"Babygirl" opens the way many Nicole Kidman movies seem to want to: in media orgasm. Her character, Romy Mathis, the hard-charging CEO of a robotics company, has just finished having sex with her adoring husband, Jacob (Antonio Banderas), who coos "I love you" in her ear before promptly falling asleep. Whereupon Romy rushes to her home office, dials up some violent porn and really gets herself off.
One response to this, I suppose, is happy holidays, moviegoers of America. But "Babygirl" has more going on than mere titillation, a rehash of "Eyes Wide Shut" or the heavy breathing of an '80s erotic thriller, which it superficially resembles. Beneath the skin of Dutch writer-director Halina Reijn's nervy drama is the spectacle of two lonely people negotiating the rules of their private arena of domination, humiliation and acceptance. And one of those people isn't Romy's husband.
It's been a while since we've had a good S&M romance, with 2002's "Secretary" being perhaps the pinnacle of this particular subgenre. As in that film, a heroine meets a man who helps her find her inner goddess by subjugating her, or at least by playacting subjugation as close to the edge as the couple dares get.

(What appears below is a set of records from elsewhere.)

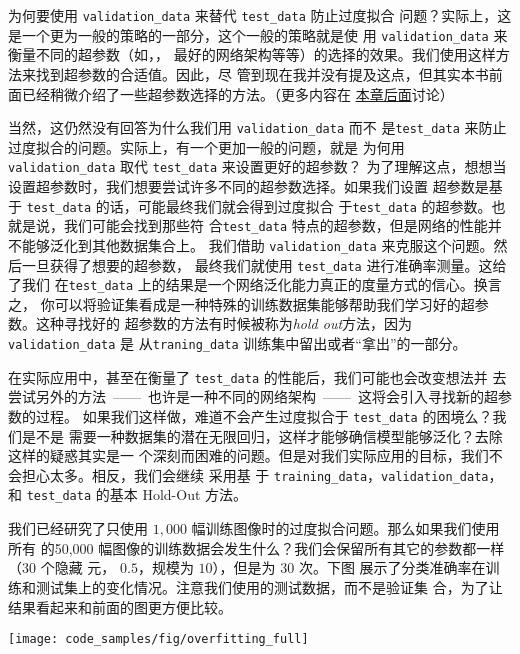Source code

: \label{validation_explanation}
为何要使用 \lstinline!validation_data! 来替代 \lstinline!test_data! 防止过度拟合
问题？实际上，这是一个更为一般的策略的一部分，这个一般的策略就是使
用 \lstinline!validation_data! 来衡量不同的超参数（如\epochs{}，\learningrate{}，
最好的网络架构等等）的选择的效果。我们使用这样方法来找到超参数的合适值。因此，尽
管到现在我并没有提及这点，但其实本书前面已经稍微介绍了一些超参数选择的方法。（更多内容在%
\hyperref[sec:how_to_choose_a_neural_network's_hyper-parameters]{本章后面}讨论）

当然，这仍然没有回答为什么我们用 \lstinline!validation_data! 而不
是\lstinline!test_data! 来防止过度拟合的问题。实际上，有一个更加一般的问题，就是
为何用 \lstinline!validation_data! 取代 \lstinline!test_data! 来设置更好的超参数？
为了理解这点，想想当设置超参数时，我们想要尝试许多不同的超参数选择。如果我们设置
超参数是基于 \lstinline!test_data! 的话，可能最终我们就会得到过度拟合
于\lstinline!test_data!  的超参数。也就是说，我们可能会找到那些符
合\lstinline!test_data! 特点的超参数，但是网络的性能并不能够泛化到其他数据集合上。
我们借助 \lstinline!validation_data! 来克服这个问题。然后一旦获得了想要的超参数，
最终我们就使用 \lstinline!test_data! 进行准确率测量。这给了我们
在\lstinline!test_data! 上的结果是一个网络泛化能力真正的度量方式的信心。换言之，
你可以将验证集看成是一种特殊的训练数据集能够帮助我们学习好的超参数。这种寻找好的
超参数的方法有时候被称为\emph{hold out}方法，因为 \lstinline!validation_data! 是
从\lstinline!traning_data! 训练集中留出或者“拿出”的一部分。

在实际应用中，甚至在衡量了 \lstinline!test_data! 的性能后，我们可能也会改变想法并
去尝试另外的方法~——~也许是一种不同的网络架构~——~这将会引入寻找新的超参数的过程。
如果我们这样做，难道不会产生过度拟合于 \lstinline!test_data! 的困境么？我们是不是
需要一种数据集的潜在无限回归，这样才能够确信模型能够泛化？去除这样的疑惑其实是一
个深刻而困难的问题。但是对我们实际应用的目标，我们不会担心太多。相反，我们会继续
采用基
于 \lstinline!training_data!，\lstinline!validation_data!，和
\lstinline!test_data! 的基本 Hold-Out 方法。

我们已经研究了只使用 $1,000$ 幅训练图像时的过度拟合问题。那么如果我们使用所有
的50,000 幅图像的训练数据会发生什么？我们会保留所有其它的参数都一样（$30$ 个隐藏
元，\learningrate{} $0.5$，\minibatch{}规模为 $10$），但是\epochs{}为 30 次。下图
展示了分类准确率在训练和测试集上的变化情况。注意我们使用的测试数据，而不是验证集
合，为了让结果看起来和前面的图更方便比较。
\begin{center}
  \texttt{[image: code\_samples/fig/overfitting\_full]}
\end{center}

The difference in "Babygirl" is that it's the woman who has all the external accoutrements of power: wealth, awestruck employees, the respect of a male-dominated business world. Romy's younger daughter (Vaughan Reilly) worships her, and her more rebellious older teen (Esther McGregor, Ewan's daughter) secretly does, too.
Enter Samuel (Harris Dickinson, the male model/boytoy in "Triangle of Sadness"), one of the new crew of company interns and a rangy 20-something whom Romy first spies on the street subduing a wild runaway German shepherd. "How'd you get that dog to calm down?" she asks him later in the break room. "I had cookies in my pocket," he responds. "Do you want one?" It's lust at first sight, with Romy hungering for the leash.
Takes a while to get there, though, and the more interesting drama of "Babygirl" is watching Romy and Samuel try to figure out what they can get away with under the watchful eyes of her family, her human resources department, her ambitious office underling Esme (a terrific Sophie Wilde) and, more importantly, with each other. Some of this is talk: "What we do, it's normal, as long as it's consensual," Samuel insists in what amounts to a motto for kink couples everywhere. Much of it is wordless, the young man tentatively but firmly pushing the boundaries of Romy's armor, sensing the intensely vulnerable woman within.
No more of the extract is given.